What you need to do:
From the data that follows, print exactly the lines starting at the one containing "Relaxed regions are" and ending at the one containing "bounds cleanup, blob"; include both of them and nothing more.

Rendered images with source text
------------------------------------
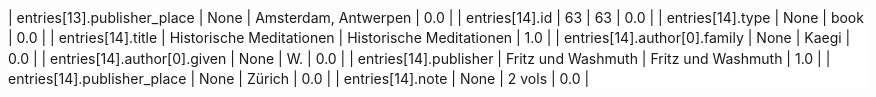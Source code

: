 | entries[13].publisher_place | None | Amsterdam, Antwerpen | 0.0 |
| entries[14].id | 63 | 63 | 0.0 |
| entries[14].type | None | book | 0.0 |
| entries[14].title | Historische Meditationen | Historische Meditationen | 1.0 |
| entries[14].author[0].family | None | Kaegi | 0.0 |
| entries[14].author[0].given | None | W. | 0.0 |
| entries[14].publisher | Fritz und Washmuth | Fritz und Washmuth | 1.0 |
| entries[14].publisher_place | None | Zürich | 0.0 |
| entries[14].note | None | 2 vols | 0.0 |

</small>
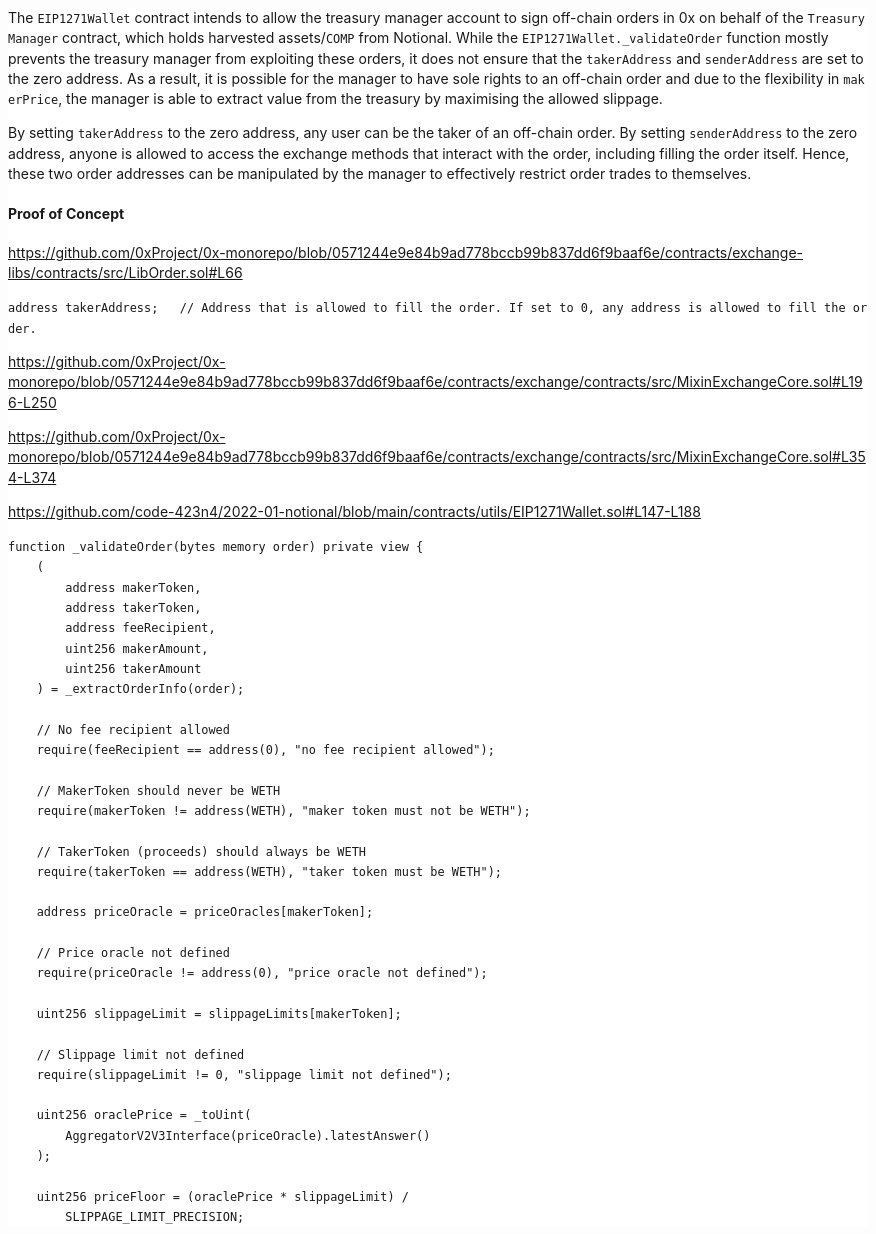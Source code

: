 The `EIP1271Wallet` contract intends to allow the treasury manager account to sign off-chain orders in 0x on behalf of the `TreasuryManager` contract, which holds harvested assets/`COMP` from Notional. While the `EIP1271Wallet._validateOrder` function mostly prevents the treasury manager from exploiting these orders, it does not ensure that the `takerAddress` and `senderAddress` are set to the zero address. As a result, it is possible for the manager to have sole rights to an off-chain order and due to the flexibility in `makerPrice`, the manager is able to extract value from the treasury by maximising the allowed slippage.

By setting `takerAddress` to the zero address, any user can be the taker of an off-chain order. By setting `senderAddress` to the zero address, anyone is allowed to access the exchange methods that interact with the order, including filling the order itself. Hence, these two order addresses can be manipulated by the manager to effectively restrict order trades to themselves.

#### Proof of Concept

<https://github.com/0xProject/0x-monorepo/blob/0571244e9e84b9ad778bccb99b837dd6f9baaf6e/contracts/exchange-libs/contracts/src/LibOrder.sol#L66>
```solidity
address takerAddress;   // Address that is allowed to fill the order. If set to 0, any address is allowed to fill the order.
```

<https://github.com/0xProject/0x-monorepo/blob/0571244e9e84b9ad778bccb99b837dd6f9baaf6e/contracts/exchange/contracts/src/MixinExchangeCore.sol#L196-L250>

<https://github.com/0xProject/0x-monorepo/blob/0571244e9e84b9ad778bccb99b837dd6f9baaf6e/contracts/exchange/contracts/src/MixinExchangeCore.sol#L354-L374>

<https://github.com/code-423n4/2022-01-notional/blob/main/contracts/utils/EIP1271Wallet.sol#L147-L188>
```solidity
function _validateOrder(bytes memory order) private view {
    (
        address makerToken,
        address takerToken,
        address feeRecipient,
        uint256 makerAmount,
        uint256 takerAmount
    ) = _extractOrderInfo(order);

    // No fee recipient allowed
    require(feeRecipient == address(0), "no fee recipient allowed");

    // MakerToken should never be WETH
    require(makerToken != address(WETH), "maker token must not be WETH");

    // TakerToken (proceeds) should always be WETH
    require(takerToken == address(WETH), "taker token must be WETH");

    address priceOracle = priceOracles[makerToken];

    // Price oracle not defined
    require(priceOracle != address(0), "price oracle not defined");

    uint256 slippageLimit = slippageLimits[makerToken];

    // Slippage limit not defined
    require(slippageLimit != 0, "slippage limit not defined");

    uint256 oraclePrice = _toUint(
        AggregatorV2V3Interface(priceOracle).latestAnswer()
    );

    uint256 priceFloor = (oraclePrice * slippageLimit) /
        SLIPPAGE_LIMIT_PRECISION;

```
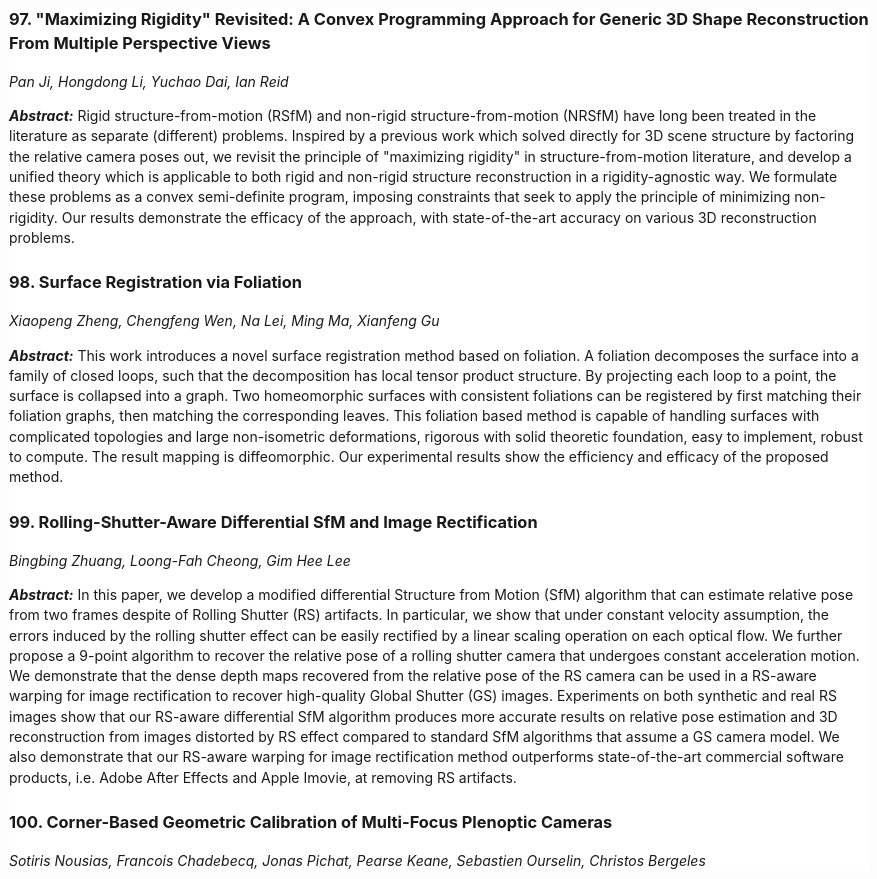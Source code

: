 ### 97. "Maximizing Rigidity" Revisited: A Convex Programming Approach for Generic 3D Shape Reconstruction From Multiple Perspective Views

*Pan Ji, Hongdong Li, Yuchao Dai, Ian Reid*

***Abstract:*** Rigid structure-from-motion (RSfM) and non-rigid structure-from-motion (NRSfM) have long been treated in the literature as separate (different) problems. Inspired by a previous work which solved directly for 3D scene structure by factoring the relative camera poses out, we revisit the principle of "maximizing rigidity" in structure-from-motion literature, and develop a unified theory which is applicable to both rigid and non-rigid structure reconstruction in a rigidity-agnostic way. We formulate these problems as a convex semi-definite program, imposing constraints that seek to apply the principle of minimizing non-rigidity. Our results demonstrate the efficacy of the approach, with state-of-the-art accuracy on various 3D reconstruction problems.

### 98. Surface Registration via Foliation

*Xiaopeng Zheng, Chengfeng Wen, Na Lei, Ming Ma, Xianfeng Gu*

***Abstract:*** This work introduces a novel surface registration method based on foliation. A foliation decomposes the surface into a family of closed loops, such that the decomposition has local tensor product structure. By projecting each loop to a point, the surface is collapsed into a graph. Two homeomorphic surfaces with consistent foliations can be registered by first matching their foliation graphs, then matching the corresponding leaves. This foliation based method is capable of handling surfaces with complicated topologies and large non-isometric deformations, rigorous with solid theoretic foundation, easy to implement, robust to compute. The result mapping is diffeomorphic. Our experimental results show the efficiency and efficacy of the proposed method.

### 99. Rolling-Shutter-Aware Differential SfM and Image Rectification

*Bingbing Zhuang, Loong-Fah Cheong, Gim Hee Lee*

***Abstract:*** In this paper, we develop a modified differential Structure from Motion (SfM) algorithm that can estimate relative pose from two frames despite of Rolling Shutter (RS) artifacts. In particular, we show that under constant velocity assumption, the errors induced by the rolling shutter effect can be easily rectified by a linear scaling operation on each optical flow. We further propose a 9-point algorithm to recover the relative pose of a rolling shutter camera that undergoes constant acceleration motion. We demonstrate that the dense depth maps recovered from the relative pose of the RS camera can be used in a RS-aware warping for image rectification to recover high-quality Global Shutter (GS) images. Experiments on both synthetic and real RS images show that our RS-aware differential SfM algorithm produces more accurate results on relative pose estimation and 3D reconstruction from images distorted by RS effect compared to standard SfM algorithms that assume a GS camera model. We also demonstrate that our RS-aware warping for image rectification method outperforms state-of-the-art commercial software products, i.e. Adobe After Effects and Apple Imovie, at removing RS artifacts.

### 100. Corner-Based Geometric Calibration of Multi-Focus Plenoptic Cameras

*Sotiris Nousias, Francois Chadebecq, Jonas Pichat, Pearse Keane, Sebastien Ourselin, Christos Bergeles*
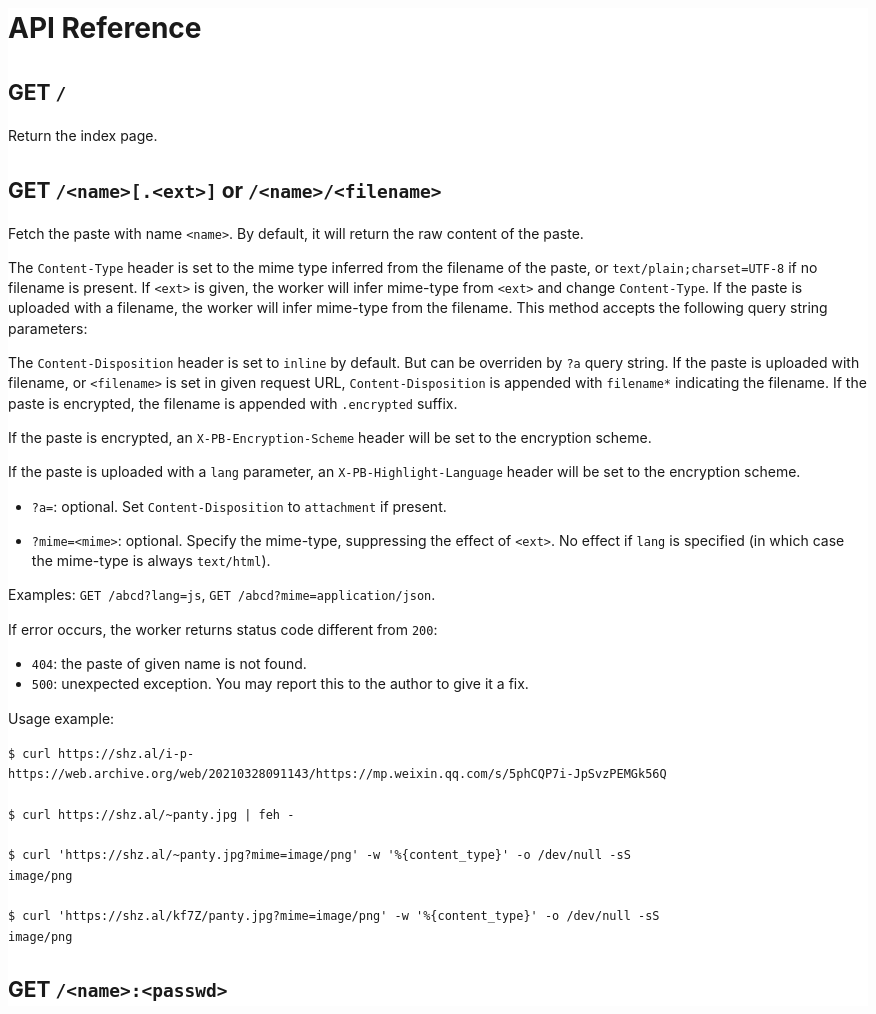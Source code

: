 # API Reference

## GET `/`

Return the index page.

## **GET** `/<name>[.<ext>]` or `/<name>/<filename>`

Fetch the paste with name `<name>`. By default, it will return the raw content of the paste.

The `Content-Type` header is set to the mime type inferred from the filename of the paste, or `text/plain;charset=UTF-8` if no filename is present. If `<ext>` is given, the worker will infer mime-type from `<ext>` and change `Content-Type`. If the paste is uploaded with a filename, the worker will infer mime-type from the filename. This method accepts the following query string parameters:

The `Content-Disposition` header is set to `inline` by default. But can be overriden by `?a` query string. If the paste is uploaded with filename, or `<filename>` is set in given request URL, `Content-Disposition` is appended with `filename*` indicating the filename. If the paste is encrypted, the filename is appended with `.encrypted` suffix.

If the paste is encrypted, an `X-PB-Encryption-Scheme` header will be set to the encryption scheme.

If the paste is uploaded with a `lang` parameter, an `X-PB-Highlight-Language` header will be set to the encryption scheme.

- `?a=`: optional. Set `Content-Disposition` to `attachment` if present.

- `?mime=<mime>`: optional. Specify the mime-type, suppressing the effect of `<ext>`. No effect if `lang` is specified (in which case the mime-type is always `text/html`).

Examples: `GET /abcd?lang=js`, `GET /abcd?mime=application/json`.

If error occurs, the worker returns status code different from `200`:

- `404`: the paste of given name is not found.
- `500`: unexpected exception. You may report this to the author to give it a fix.

Usage example:

```shell
$ curl https://shz.al/i-p-
https://web.archive.org/web/20210328091143/https://mp.weixin.qq.com/s/5phCQP7i-JpSvzPEMGk56Q

$ curl https://shz.al/~panty.jpg | feh -

$ curl 'https://shz.al/~panty.jpg?mime=image/png' -w '%{content_type}' -o /dev/null -sS
image/png

$ curl 'https://shz.al/kf7Z/panty.jpg?mime=image/png' -w '%{content_type}' -o /dev/null -sS
image/png
```

## GET `/<name>:<passwd>`
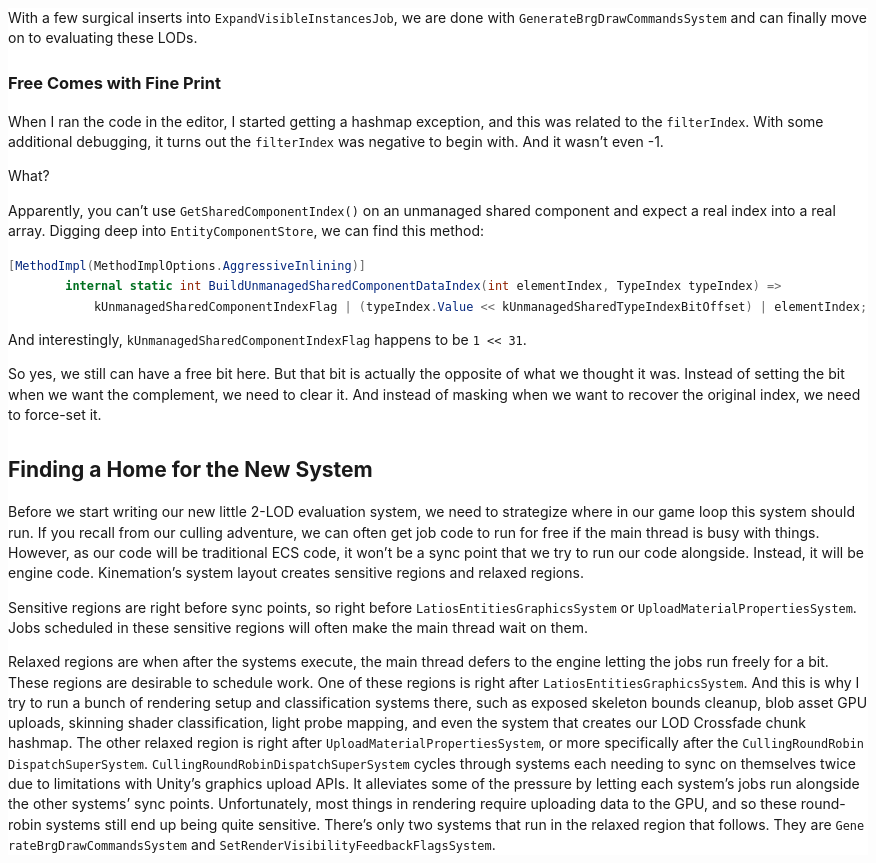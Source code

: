 With a few surgical inserts into `ExpandVisibleInstancesJob`, we are done with
`GenerateBrgDrawCommandsSystem` and can finally move on to evaluating these
LODs.

### Free Comes with Fine Print

When I ran the code in the editor, I started getting a hashmap exception, and
this was related to the `filterIndex`. With some additional debugging, it turns
out the `filterIndex` was negative to begin with. And it wasn’t even -1.

What?

Apparently, you can’t use `GetSharedComponentIndex()` on an unmanaged shared
component and expect a real index into a real array. Digging deep into
`EntityComponentStore`, we can find this method:

```csharp
[MethodImpl(MethodImplOptions.AggressiveInlining)]
        internal static int BuildUnmanagedSharedComponentDataIndex(int elementIndex, TypeIndex typeIndex) =>
            kUnmanagedSharedComponentIndexFlag | (typeIndex.Value << kUnmanagedSharedTypeIndexBitOffset) | elementIndex;
```

And interestingly, `kUnmanagedSharedComponentIndexFlag` happens to be `1 << 31`.

So yes, we still can have a free bit here. But that bit is actually the opposite
of what we thought it was. Instead of setting the bit when we want the
complement, we need to clear it. And instead of masking when we want to recover
the original index, we need to force-set it.

## Finding a Home for the New System

Before we start writing our new little 2-LOD evaluation system, we need to
strategize where in our game loop this system should run. If you recall from our
culling adventure, we can often get job code to run for free if the main thread
is busy with things. However, as our code will be traditional ECS code, it won’t
be a sync point that we try to run our code alongside. Instead, it will be
engine code. Kinemation’s system layout creates sensitive regions and relaxed
regions.

Sensitive regions are right before sync points, so right before
`LatiosEntitiesGraphicsSystem` or `UploadMaterialPropertiesSystem`. Jobs
scheduled in these sensitive regions will often make the main thread wait on
them.

Relaxed regions are when after the systems execute, the main thread defers to
the engine letting the jobs run freely for a bit. These regions are desirable to
schedule work. One of these regions is right after
`LatiosEntitiesGraphicsSystem`. And this is why I try to run a bunch of
rendering setup and classification systems there, such as exposed skeleton
bounds cleanup, blob asset GPU uploads, skinning shader classification, light
probe mapping, and even the system that creates our LOD Crossfade chunk hashmap.
The other relaxed region is right after `UploadMaterialPropertiesSystem`, or
more specifically after the `CullingRoundRobinDispatchSuperSystem`.
`CullingRoundRobinDispatchSuperSystem` cycles through systems each needing to
sync on themselves twice due to limitations with Unity’s graphics upload APIs.
It alleviates some of the pressure by letting each system’s jobs run alongside
the other systems’ sync points. Unfortunately, most things in rendering require
uploading data to the GPU, and so these round-robin systems still end up being
quite sensitive. There’s only two systems that run in the relaxed region that
follows. They are `GenerateBrgDrawCommandsSystem` and
`SetRenderVisibilityFeedbackFlagsSystem`.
------------------------------------
Response:
Relaxed regions are when after the systems execute, the main thread defers to
the engine letting the jobs run freely for a bit. These regions are desirable to
schedule work. One of these regions is right after
`LatiosEntitiesGraphicsSystem`. And this is why I try to run a bunch of
rendering setup and classification systems there, such as exposed skeleton
bounds cleanup, blob asset GPU uploads, skinning shader classification, light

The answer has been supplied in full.